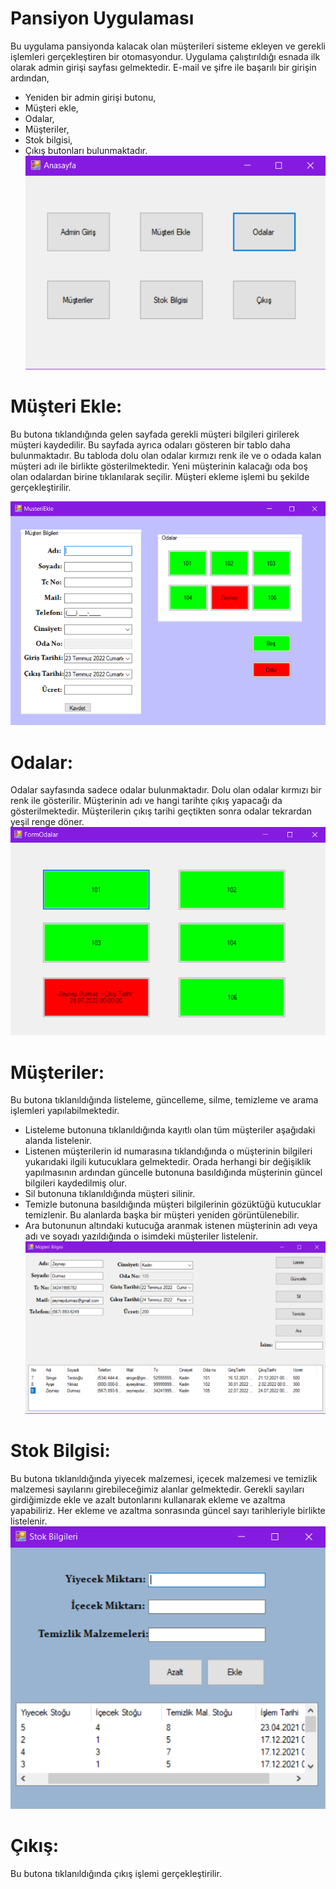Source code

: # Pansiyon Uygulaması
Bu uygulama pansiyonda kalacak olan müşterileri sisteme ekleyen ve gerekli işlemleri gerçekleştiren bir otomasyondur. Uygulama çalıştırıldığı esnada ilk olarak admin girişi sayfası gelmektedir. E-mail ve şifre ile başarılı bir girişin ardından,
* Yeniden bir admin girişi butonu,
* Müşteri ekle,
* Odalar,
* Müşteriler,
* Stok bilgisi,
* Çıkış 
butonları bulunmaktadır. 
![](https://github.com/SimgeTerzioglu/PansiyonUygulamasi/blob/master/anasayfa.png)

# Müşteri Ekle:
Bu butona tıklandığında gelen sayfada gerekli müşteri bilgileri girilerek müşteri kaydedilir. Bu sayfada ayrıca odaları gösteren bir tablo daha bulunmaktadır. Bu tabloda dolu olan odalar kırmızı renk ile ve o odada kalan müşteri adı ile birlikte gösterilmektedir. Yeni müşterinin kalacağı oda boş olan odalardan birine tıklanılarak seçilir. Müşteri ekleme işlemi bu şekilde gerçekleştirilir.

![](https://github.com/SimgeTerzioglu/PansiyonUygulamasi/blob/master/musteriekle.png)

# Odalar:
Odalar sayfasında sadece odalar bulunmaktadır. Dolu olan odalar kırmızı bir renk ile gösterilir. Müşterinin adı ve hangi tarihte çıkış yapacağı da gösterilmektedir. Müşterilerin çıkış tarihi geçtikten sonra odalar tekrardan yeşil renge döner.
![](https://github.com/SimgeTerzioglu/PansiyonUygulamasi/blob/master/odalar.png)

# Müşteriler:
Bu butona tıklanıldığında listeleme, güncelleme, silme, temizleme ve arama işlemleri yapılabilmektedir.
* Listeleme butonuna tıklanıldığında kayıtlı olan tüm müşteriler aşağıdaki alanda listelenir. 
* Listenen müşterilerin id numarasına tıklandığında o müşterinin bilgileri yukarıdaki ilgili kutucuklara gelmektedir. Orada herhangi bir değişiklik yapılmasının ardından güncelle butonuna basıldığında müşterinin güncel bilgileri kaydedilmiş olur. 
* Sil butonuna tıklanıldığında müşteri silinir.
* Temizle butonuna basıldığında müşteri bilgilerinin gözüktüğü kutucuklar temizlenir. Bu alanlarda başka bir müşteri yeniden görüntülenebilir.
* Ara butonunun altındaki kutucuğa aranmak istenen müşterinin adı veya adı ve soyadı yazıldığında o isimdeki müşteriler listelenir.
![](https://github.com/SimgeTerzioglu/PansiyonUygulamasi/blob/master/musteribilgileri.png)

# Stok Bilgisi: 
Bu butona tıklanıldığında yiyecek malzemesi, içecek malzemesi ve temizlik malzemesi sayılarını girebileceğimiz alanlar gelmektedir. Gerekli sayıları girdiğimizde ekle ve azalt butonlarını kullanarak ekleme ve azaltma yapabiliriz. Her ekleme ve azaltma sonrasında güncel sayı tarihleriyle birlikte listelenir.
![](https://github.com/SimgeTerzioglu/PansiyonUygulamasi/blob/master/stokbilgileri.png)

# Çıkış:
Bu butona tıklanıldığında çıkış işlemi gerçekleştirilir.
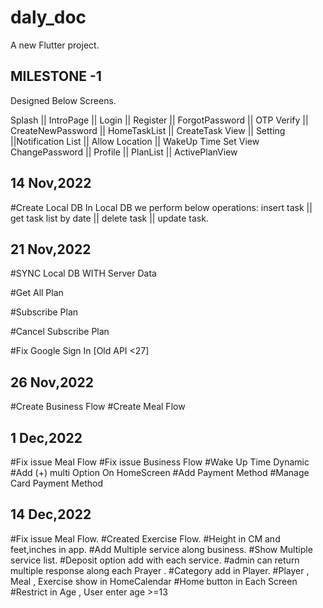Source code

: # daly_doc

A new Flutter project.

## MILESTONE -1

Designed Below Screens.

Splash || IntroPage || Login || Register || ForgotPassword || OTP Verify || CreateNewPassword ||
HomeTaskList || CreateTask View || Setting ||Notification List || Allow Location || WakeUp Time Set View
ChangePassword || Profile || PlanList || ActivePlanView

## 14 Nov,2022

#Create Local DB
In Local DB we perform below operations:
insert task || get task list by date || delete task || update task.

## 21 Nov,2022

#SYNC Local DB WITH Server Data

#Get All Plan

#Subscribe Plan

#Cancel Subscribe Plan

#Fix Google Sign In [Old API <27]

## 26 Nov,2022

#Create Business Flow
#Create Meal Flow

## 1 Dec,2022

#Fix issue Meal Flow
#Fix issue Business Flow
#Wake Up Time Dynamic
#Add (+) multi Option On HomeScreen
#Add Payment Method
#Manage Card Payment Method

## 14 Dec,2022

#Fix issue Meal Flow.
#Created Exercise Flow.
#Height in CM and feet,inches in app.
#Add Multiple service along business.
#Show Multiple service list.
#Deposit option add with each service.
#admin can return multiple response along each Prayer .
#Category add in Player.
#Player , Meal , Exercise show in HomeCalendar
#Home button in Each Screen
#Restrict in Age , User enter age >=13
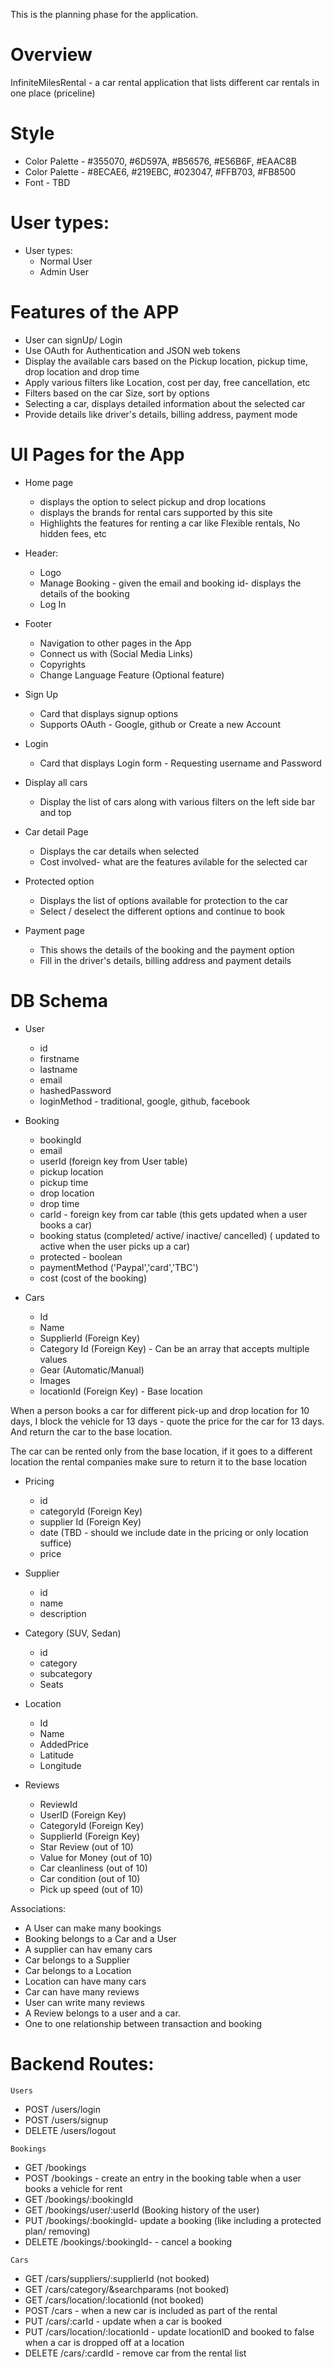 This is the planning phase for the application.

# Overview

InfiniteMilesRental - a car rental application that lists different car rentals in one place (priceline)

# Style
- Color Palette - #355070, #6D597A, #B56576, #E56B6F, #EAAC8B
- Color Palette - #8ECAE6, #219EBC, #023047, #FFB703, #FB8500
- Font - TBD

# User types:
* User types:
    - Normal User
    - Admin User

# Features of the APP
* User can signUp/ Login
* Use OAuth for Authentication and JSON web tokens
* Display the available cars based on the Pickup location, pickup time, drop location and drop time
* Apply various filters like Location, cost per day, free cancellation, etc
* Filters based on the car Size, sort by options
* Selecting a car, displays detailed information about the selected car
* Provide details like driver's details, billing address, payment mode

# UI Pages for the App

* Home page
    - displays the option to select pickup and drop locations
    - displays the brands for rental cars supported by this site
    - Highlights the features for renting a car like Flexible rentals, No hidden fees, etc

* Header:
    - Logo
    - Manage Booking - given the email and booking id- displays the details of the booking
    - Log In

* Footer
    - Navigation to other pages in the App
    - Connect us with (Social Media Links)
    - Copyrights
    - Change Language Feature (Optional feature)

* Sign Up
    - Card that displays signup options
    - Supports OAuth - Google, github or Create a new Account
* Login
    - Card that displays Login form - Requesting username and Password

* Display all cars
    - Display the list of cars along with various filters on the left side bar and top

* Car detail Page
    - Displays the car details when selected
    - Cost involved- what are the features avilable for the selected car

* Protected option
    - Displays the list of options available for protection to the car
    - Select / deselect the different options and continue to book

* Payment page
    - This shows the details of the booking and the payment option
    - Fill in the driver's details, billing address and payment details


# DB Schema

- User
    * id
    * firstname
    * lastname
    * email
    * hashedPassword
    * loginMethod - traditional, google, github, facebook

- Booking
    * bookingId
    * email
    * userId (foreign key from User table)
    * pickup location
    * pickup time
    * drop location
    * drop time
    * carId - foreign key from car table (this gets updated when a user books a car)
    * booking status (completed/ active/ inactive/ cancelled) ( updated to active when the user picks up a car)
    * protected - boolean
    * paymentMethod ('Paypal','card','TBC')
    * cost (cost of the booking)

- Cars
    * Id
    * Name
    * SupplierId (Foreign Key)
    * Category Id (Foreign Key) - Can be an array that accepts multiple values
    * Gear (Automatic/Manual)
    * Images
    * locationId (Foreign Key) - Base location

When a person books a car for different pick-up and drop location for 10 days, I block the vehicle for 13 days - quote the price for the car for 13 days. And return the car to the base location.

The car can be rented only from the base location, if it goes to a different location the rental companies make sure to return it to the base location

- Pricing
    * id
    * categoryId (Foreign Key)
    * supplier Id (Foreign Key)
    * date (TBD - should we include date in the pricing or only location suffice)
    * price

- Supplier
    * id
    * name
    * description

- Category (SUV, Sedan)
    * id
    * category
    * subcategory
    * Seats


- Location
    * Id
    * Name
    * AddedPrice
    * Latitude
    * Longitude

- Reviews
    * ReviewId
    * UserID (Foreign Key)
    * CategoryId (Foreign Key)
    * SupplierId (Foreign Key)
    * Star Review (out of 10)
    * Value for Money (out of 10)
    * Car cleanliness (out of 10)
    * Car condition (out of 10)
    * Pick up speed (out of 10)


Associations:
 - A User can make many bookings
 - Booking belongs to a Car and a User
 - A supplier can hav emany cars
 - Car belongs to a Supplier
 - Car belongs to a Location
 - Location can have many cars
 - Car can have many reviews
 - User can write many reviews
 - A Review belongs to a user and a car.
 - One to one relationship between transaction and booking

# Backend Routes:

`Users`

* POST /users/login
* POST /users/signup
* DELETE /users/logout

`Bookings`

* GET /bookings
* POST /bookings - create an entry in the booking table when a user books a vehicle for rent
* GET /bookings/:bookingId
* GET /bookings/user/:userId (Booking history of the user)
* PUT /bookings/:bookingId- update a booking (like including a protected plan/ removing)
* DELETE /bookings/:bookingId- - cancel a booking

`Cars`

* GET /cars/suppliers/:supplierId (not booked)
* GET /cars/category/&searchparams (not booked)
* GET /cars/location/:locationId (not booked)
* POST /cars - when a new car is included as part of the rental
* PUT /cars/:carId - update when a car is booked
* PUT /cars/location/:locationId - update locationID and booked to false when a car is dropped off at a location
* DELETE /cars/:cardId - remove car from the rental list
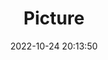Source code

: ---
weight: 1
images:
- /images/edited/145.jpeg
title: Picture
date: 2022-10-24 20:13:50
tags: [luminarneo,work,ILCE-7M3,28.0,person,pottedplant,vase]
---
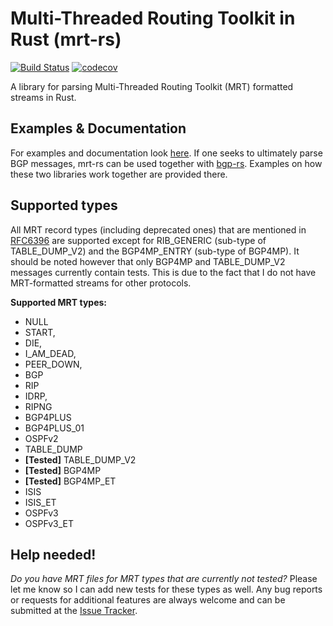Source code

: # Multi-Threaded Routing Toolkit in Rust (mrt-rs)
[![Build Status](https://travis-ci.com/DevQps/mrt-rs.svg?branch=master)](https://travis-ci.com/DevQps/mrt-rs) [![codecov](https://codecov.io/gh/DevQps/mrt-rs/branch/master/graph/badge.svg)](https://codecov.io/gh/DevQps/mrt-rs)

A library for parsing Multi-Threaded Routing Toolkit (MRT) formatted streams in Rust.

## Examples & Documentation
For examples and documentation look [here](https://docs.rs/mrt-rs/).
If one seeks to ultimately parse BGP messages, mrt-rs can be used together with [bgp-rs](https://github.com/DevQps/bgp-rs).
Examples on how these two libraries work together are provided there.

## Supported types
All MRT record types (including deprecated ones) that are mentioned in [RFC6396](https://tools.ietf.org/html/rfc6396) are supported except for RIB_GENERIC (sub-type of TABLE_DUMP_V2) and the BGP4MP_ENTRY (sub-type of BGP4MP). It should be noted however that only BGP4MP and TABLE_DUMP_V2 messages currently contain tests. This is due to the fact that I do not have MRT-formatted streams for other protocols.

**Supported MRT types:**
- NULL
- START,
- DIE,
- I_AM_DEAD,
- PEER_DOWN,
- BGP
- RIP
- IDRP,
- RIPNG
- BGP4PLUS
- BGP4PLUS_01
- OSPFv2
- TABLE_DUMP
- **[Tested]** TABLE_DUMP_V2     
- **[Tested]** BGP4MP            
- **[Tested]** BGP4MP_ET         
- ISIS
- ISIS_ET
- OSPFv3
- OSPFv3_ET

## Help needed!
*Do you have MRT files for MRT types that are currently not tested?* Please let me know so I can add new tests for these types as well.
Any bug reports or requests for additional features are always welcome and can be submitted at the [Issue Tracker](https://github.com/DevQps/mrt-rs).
****************************************
Search the material above for the string "basıldığında". Show every line that holds it.

— Output below —
* Listenen müşterilerin id numarasına tıklandığında o müşterinin bilgileri yukarıdaki ilgili kutucuklara gelmektedir. Orada herhangi bir değişiklik yapılmasının ardından güncelle butonuna basıldığında müşterinin güncel bilgileri kaydedilmiş olur. 
* Temizle butonuna basıldığında müşteri bilgilerinin gözüktüğü kutucuklar temizlenir. Bu alanlarda başka bir müşteri yeniden görüntülenebilir.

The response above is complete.